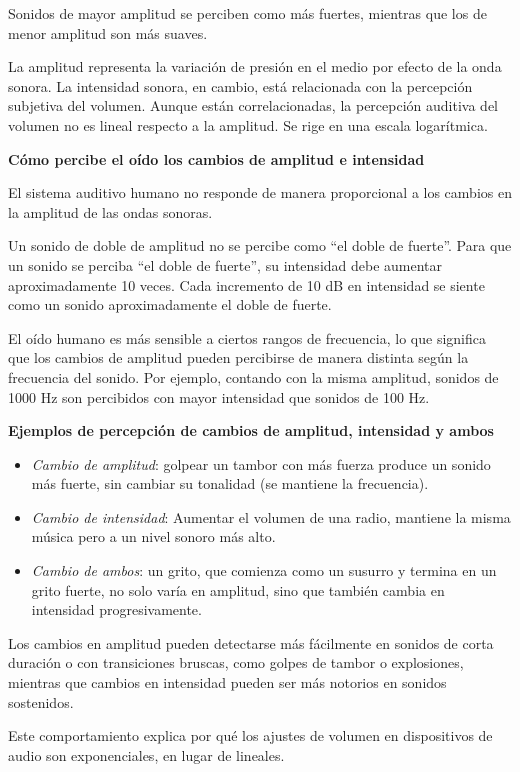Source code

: Sonidos de mayor amplitud se perciben como más fuertes, mientras que los de menor amplitud son más suaves.

\begin{tcolorbox}[title=Relación entre Amplitud e Intensidad,colback=gray!10, colframe=gray!50, sharp corners=south]
La amplitud representa la variación de presión en el medio por efecto de la onda sonora. La intensidad sonora, en cambio, está relacionada con la percepción subjetiva del volumen. Aunque están correlacionadas, la percepción auditiva del volumen no es lineal respecto a la amplitud. Se rige en una escala logarítmica.\vspace{10pt}

\parbox{\textwidth}{\textbf{Cómo percibe el oído los cambios de amplitud e intensidad}}
El sistema auditivo humano no responde de manera proporcional a los cambios en la amplitud de las ondas sonoras.

Un sonido de doble de amplitud no se percibe como ``el doble de fuerte''. Para que un sonido se perciba ``el doble de fuerte'', su intensidad debe aumentar aproximadamente 10 veces. Cada incremento de 10 dB en intensidad se siente como un sonido aproximadamente el doble de fuerte.

El oído humano es más sensible a ciertos rangos de frecuencia, lo que significa que los cambios de amplitud pueden percibirse de manera distinta según la frecuencia del sonido. Por ejemplo, contando con la misma amplitud, sonidos de 1000 Hz son percibidos con mayor intensidad que sonidos de 100 Hz.\vspace{10pt}

\parbox{\textwidth}{\textbf{Ejemplos de percepción de cambios de amplitud, intensidad y ambos}}
\begin{itemize}
    \item \emph{Cambio de amplitud}: golpear un tambor con más fuerza produce un sonido más fuerte, sin cambiar su tonalidad (se mantiene la frecuencia).
    \item \emph{Cambio de intensidad}: Aumentar el volumen de una radio, mantiene la misma música pero a un nivel sonoro más alto.
    \item \emph{Cambio de ambos}: un grito, que comienza como un susurro y termina en un grito fuerte, no solo varía en amplitud, sino que también cambia en intensidad progresivamente.
\end{itemize}

Los cambios en amplitud pueden detectarse más fácilmente en sonidos de corta duración o con transiciones bruscas, como golpes de tambor o explosiones, mientras que cambios en intensidad pueden ser más notorios en sonidos sostenidos.

Este comportamiento explica por qué los ajustes de volumen en dispositivos de audio son exponenciales, en lugar de lineales.
\end{tcolorbox}


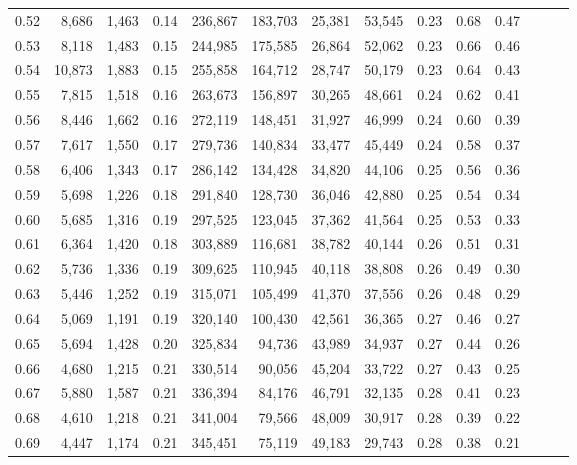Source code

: \begin{tabular}{rrrrrrrrrrrrrr}
0.52 &   8,686 &  1,463 &  0.14 &  236,867 &  183,703 &  25,381 &  53,545 &  0.23 &  0.68 &      0.47 \\
0.53 &   8,118 &  1,483 &  0.15 &  244,985 &  175,585 &  26,864 &  52,062 &  0.23 &  0.66 &      0.46 \\
0.54 &  10,873 &  1,883 &  0.15 &  255,858 &  164,712 &  28,747 &  50,179 &  0.23 &  0.64 &      0.43 \\
0.55 &   7,815 &  1,518 &  0.16 &  263,673 &  156,897 &  30,265 &  48,661 &  0.24 &  0.62 &      0.41 \\
0.56 &   8,446 &  1,662 &  0.16 &  272,119 &  148,451 &  31,927 &  46,999 &  0.24 &  0.60 &      0.39 \\
0.57 &   7,617 &  1,550 &  0.17 &  279,736 &  140,834 &  33,477 &  45,449 &  0.24 &  0.58 &      0.37 \\
0.58 &   6,406 &  1,343 &  0.17 &  286,142 &  134,428 &  34,820 &  44,106 &  0.25 &  0.56 &      0.36 \\
0.59 &   5,698 &  1,226 &  0.18 &  291,840 &  128,730 &  36,046 &  42,880 &  0.25 &  0.54 &      0.34 \\
0.60 &   5,685 &  1,316 &  0.19 &  297,525 &  123,045 &  37,362 &  41,564 &  0.25 &  0.53 &      0.33 \\
0.61 &   6,364 &  1,420 &  0.18 &  303,889 &  116,681 &  38,782 &  40,144 &  0.26 &  0.51 &      0.31 \\
0.62 &   5,736 &  1,336 &  0.19 &  309,625 &  110,945 &  40,118 &  38,808 &  0.26 &  0.49 &      0.30 \\
0.63 &   5,446 &  1,252 &  0.19 &  315,071 &  105,499 &  41,370 &  37,556 &  0.26 &  0.48 &      0.29 \\
0.64 &   5,069 &  1,191 &  0.19 &  320,140 &  100,430 &  42,561 &  36,365 &  0.27 &  0.46 &      0.27 \\
0.65 &   5,694 &  1,428 &  0.20 &  325,834 &   94,736 &  43,989 &  34,937 &  0.27 &  0.44 &      0.26 \\
0.66 &   4,680 &  1,215 &  0.21 &  330,514 &   90,056 &  45,204 &  33,722 &  0.27 &  0.43 &      0.25 \\
0.67 &   5,880 &  1,587 &  0.21 &  336,394 &   84,176 &  46,791 &  32,135 &  0.28 &  0.41 &      0.23 \\
0.68 &   4,610 &  1,218 &  0.21 &  341,004 &   79,566 &  48,009 &  30,917 &  0.28 &  0.39 &      0.22 \\
0.69 &   4,447 &  1,174 &  0.21 &  345,451 &   75,119 &  49,183 &  29,743 &  0.28 &  0.38 &      0.21 \\

\end{tabular}
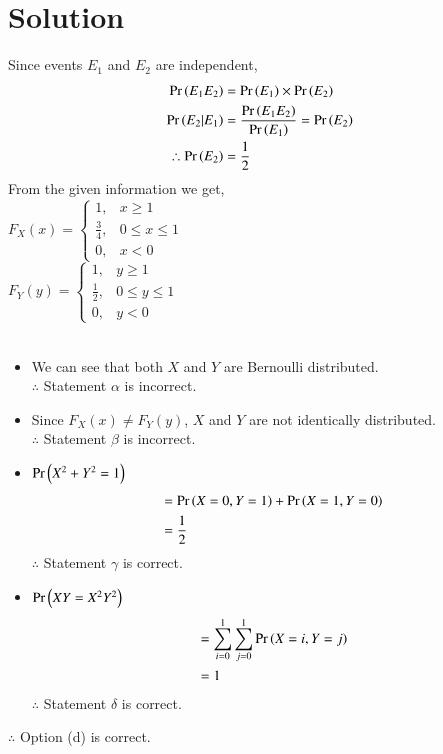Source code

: \documentclass[journal,12pt,twocolumn]{IEEEtran}
\begin{document}
\section*{Solution}
Since events $E_1$ and $E_2$ are independent, 
\begin{align}
    \Pr\left(E_1E_2\right)&=\Pr\left(E_1\right)\times\Pr\left(E_2\right) \nonumber\\
    \Pr\left(E_2|E_1\right)&=\frac{\Pr\left(E_1E_2\right)}{\Pr\left(E_1\right)} = \Pr\left(E_2\right) \nonumber\\
     \therefore \Pr\left(E_2\right) &= \frac{1}{2}
\end{align}
From the given information we get,\\
$F_X(x)=
\begin{cases}
1, &x\geq1\\
\frac{3}{4}, & 0\leq x \leq1\\
0, &x<0
\end{cases}$
\\
$F_Y(y)=
\begin{cases}
1, &y\geq1\\
\frac{1}{2}, & 0\leq y \leq1\\
0, &y<0
\end{cases}$
\\\\
\begin{itemize}
    \item We can see that both $X$ and $Y$ are Bernoulli distributed.\\
    $\therefore$ Statement $\alpha$ is incorrect.\\
    \item Since $F_X(x)\neq F_Y(y)$, $X$ and $Y$ are not identically distributed.\\
    $\therefore$ Statement $\beta$ is incorrect.\\
    \item $\Pr\left(X^2+Y^2=1\right)$
    \begin{align}
        &=\Pr\left(X=0,Y=1\right)+\Pr\left(X=1,Y=0\right)\nonumber\\
        &= \frac{1}{2}
    \end{align}
    $\therefore$ Statement $\gamma$ is correct.\\
    \item $\Pr\left(XY=X^2Y^2\right)$
    \begin{align}
        &=\sum_{i=0}^1\sum_{j=0}^1\Pr\left(X=i,Y=j\right)\nonumber\\
        &= 1
    \end{align}
    $\therefore$ Statement $\delta$ is correct.\\
\end{itemize}

$\therefore$ Option (d) is correct.
\end{document}
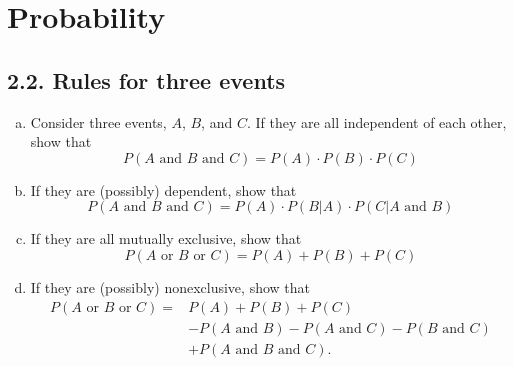\chapter{Probability}

\section*{2.2. Rules for three events}
\begin{enumerate}[(a)]
    \item Consider three events, $A$, $B$, and $C$. 
        If they are all independent of each other,
        show that
        \begin{equation*}\tag{2.76}
            P(A \text{ and } B \text{ and } C) = P(A) \cdot P(B) \cdot P(C) 
        \end{equation*}

    \item If they are (possibly) dependent, show that 
        \begin{equation*}\tag{2.77}
            P(A \text{ and } B \text{ and } C) = P(A) \cdot P(B | A) \cdot P(C | A \text{ and } B) 
        \end{equation*}

    \item If they are all mutually exclusive, show that
        \begin{equation*}\tag{2.78}
            P(A \text{ or } B \text{ or } C) = P(A) + P(B) + P(C)
        \end{equation*}

    \item If they are (possibly) nonexclusive, show that
        \begin{align*}\tag{2.79}
            P(A \text{ or } B \text{ or } C) =& P(A) + P(B) + P(C) \\
                                          &- P(A \text{ and } B) - P(A \text{ and } C) - P(B \text{ and } C) \\
                                          &+ P(A \text{ and } B \text{ and } C)
        .\end{align*}
\end{enumerate}

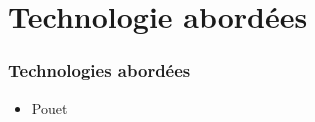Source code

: \section{Technologie abordées}
  \begin{frame}
    \frametitle{Technologies abordées}
    \begin{itemize}
      \item Pouet
    \end{itemize}
  \end{frame}

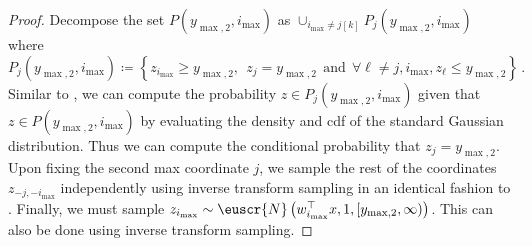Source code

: \documentclass[11pt,letterpaper]{article}
\theoremstyle{plain}
\theoremstyle{definition}
\theoremstyle{remark}
\newcommand{\inbrace}[1]{\ensuremath{\left\{#1\right\}}}
\newcommand{\inparen}[1]{\ensuremath{\left(#1\right)}}
\newcommand{\customcal}[1]{\euscr{#1}}
\newcommand{\cN}{\customcal{N}}
\newcommand{\truncatedNormal}[3]{\cN\inparen{#1,#2,#3}}
\newcommand{\smax}{\max,2} %
\newcommand{\imax}{i_{\max}}
\newcommand{\ysmax}{y_{\smax}}
\begin{document}
{{\begin{proof}
        Decompose the set $P(\ysmax, \imax)$ as
        $
            \cup_{\imax\neq j [k]} P_{j}(\ysmax, \imax)
        $
        where
        \[
            P_{j}(\ysmax, \imax) \coloneqq \inbrace{
                z_{\imax}\geq \ysmax,~~z_j=\ysmax~~\text{and}~~\forall \ell\neq j, \imax, z_\ell\leq \ysmax
            }\,.
        \]
        Similar to ,
        we can compute the probability $z\in P_j(\ysmax, \imax)$ given that $z\in P(\ysmax, \imax)$
        by evaluating the density and cdf of the standard Gaussian distribution.
        Thus we can compute the conditional probability that $z_j = \ysmax$.
        Upon fixing the second max coordinate $j$,
        we sample the rest of the coordinates $z_{-j, -\imax}$ independently using inverse transform sampling
        in an identical fashion to .
        Finally,
        we must sample $z_{\imax}\sim \truncatedNormal{w_{\imax}^\top x}{1}{[\ysmax, \infty)}$.
        This can also be done using inverse transform sampling.
    \end{proof}

}}
\end{document}
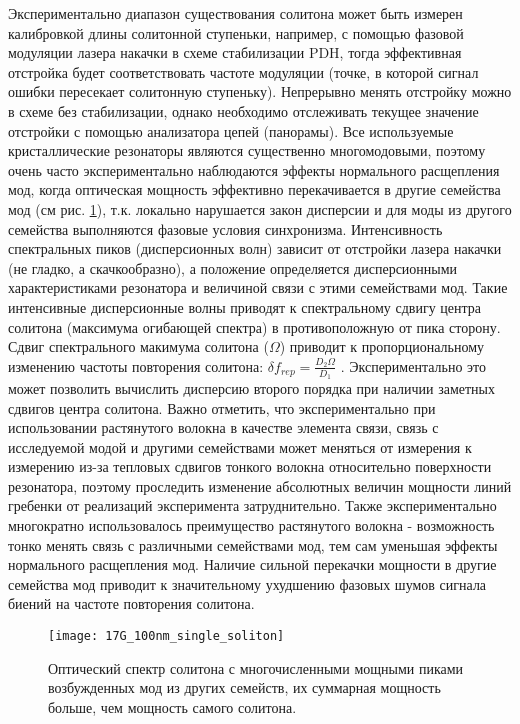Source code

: Экспериментально диапазон существования солитона может быть измерен калибровкой длины солитонной ступеньки, например, с помощью фазовой модуляции лазера накачки в схеме стабилизации PDH, тогда эффективная отстройка будет соответствовать частоте модуляции (точке, в которой сигнал ошибки пересекает солитонную ступеньку). Непрерывно менять отстройку можно в схеме без стабилизации, однако необходимо отслеживать текущее значение отстройки с помощью анализатора цепей (панорамы). Все используемые кристаллические резонаторы являются существенно многомодовыми, поэтому очень часто экспериментально наблюдаются эффекты нормального расщепления мод, когда оптическая мощность эффективно перекачивается в другие семейства мод (см рис. \ref{17G_100nm_single_soliton_amx}), т.к. локально нарушается закон дисперсии и для моды из другого семейства выполняются фазовые условия синхронизма. Интенсивность спектральных пиков (дисперсионных волн) зависит от отстройки лазера накачки (не гладко, а скачкообразно), а положение определяется дисперсионными характеристиками резонатора и величиной связи с этими семействами мод. Такие интенсивные дисперсионные волны приводят к спектральному сдвигу центра солитона (максимума огибающей спектра) в противоположную от пика сторону. Сдвиг спектрального макимума солитона ($\Omega$) приводит к пропорциональному изменению частоты повторения солитона: $\delta f_{rep}=\frac{D_2\Omega}{D_1}$ \cite{Yang:16}. Экспериментально это может позволить вычислить дисперсию второго порядка при наличии заметных сдвигов центра солитона. Важно отметить, что экспериментально при использовании растянутого волокна в качестве элемента связи, связь с исследуемой модой и другими семействами может меняться от измерения к измерению из-за тепловых сдвигов тонкого волокна относительно поверхности резонатора, поэтому проследить изменение абсолютных величин мощности линий гребенки от реализаций эксперимента затруднительно. Также экспериментально многократно использовалось преимущество растянутого волокна - возможность тонко менять связь с различными семействами мод, тем сам уменьшая эффекты нормального расщепления мод. Наличие сильной перекачки мощности в другие семейства мод приводит к значительному ухудшению фазовых шумов сигнала биений на частоте повторения солитона.

\begin{figure}[ht]
\centering
  \texttt{[image: 17G\_100nm\_single\_soliton]}
  \caption{Оптический спектр солитона с многочисленными мощными пиками возбужденных мод из других семейств, их суммарная мощность больше, чем мощность самого солитона.}
  \label{17G_100nm_single_soliton_amx}
\end{figure}

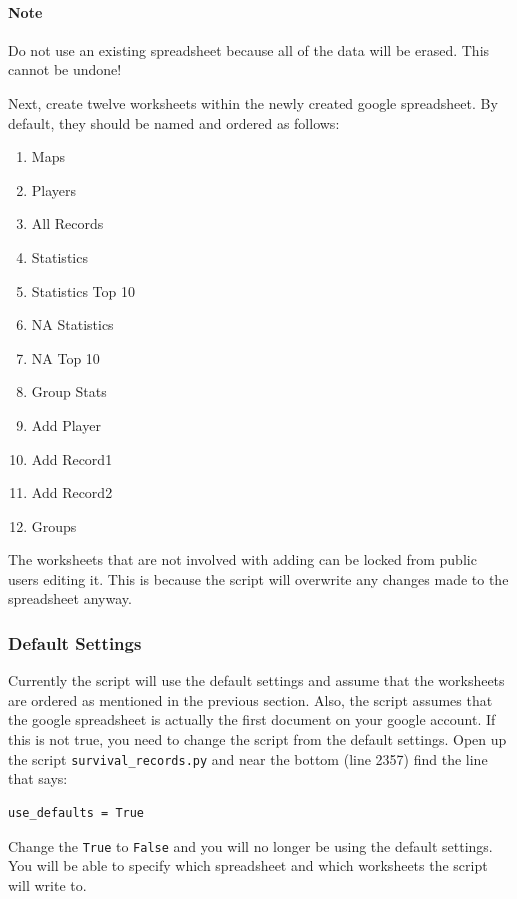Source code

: \paragraph{Note} Do not use an existing spreadsheet because all of the data will be erased. This cannot be undone!

Next, create twelve worksheets within the newly created google spreadsheet. By default, they should be named and ordered as follows:
\begin{enumerate}
\item Maps
\item Players
\item All Records
\item Statistics
\item Statistics Top 10
\item NA Statistics
\item NA Top 10
\item Group Stats
\item Add Player
\item Add Record1
\item Add Record2
\item Groups
\end{enumerate}
The worksheets that are not involved with adding can be locked from public users editing it. This is because the script will overwrite any changes made to the spreadsheet anyway.

\subsubsection{Default Settings}
Currently the script will use the default settings and assume that the worksheets are ordered as mentioned in the previous section. Also, the script assumes that the google spreadsheet is actually the first document on your google account. If this is not true, you need to change the script from the default settings. Open up the script \texttt{survival\_records.py} and near the bottom (line 2357) find the line that says:

\begin{lstlisting}
use_defaults = True
\end{lstlisting}

Change the \texttt{True} to \texttt{False} and you will no longer be using the default settings. You will be able to specify which spreadsheet and which worksheets the script will write to.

___

=== About this exercise ===
The line containing "La amplitud representa" marks the end: transcribe every line from the start of the listing up to and including it, minus the pictures.

=== Result for this task ===
Source code

: Sonidos de mayor amplitud se perciben como más fuertes, mientras que los de menor amplitud son más suaves.

\begin{tcolorbox}[title=Relación entre Amplitud e Intensidad,colback=gray!10, colframe=gray!50, sharp corners=south]
La amplitud representa la variación de presión en el medio por efecto de la onda sonora. La intensidad sonora, en cambio, está relacionada con la percepción subjetiva del volumen. Aunque están correlacionadas, la percepción auditiva del volumen no es lineal respecto a la amplitud. Se rige en una escala logarítmica.\vspace{10pt}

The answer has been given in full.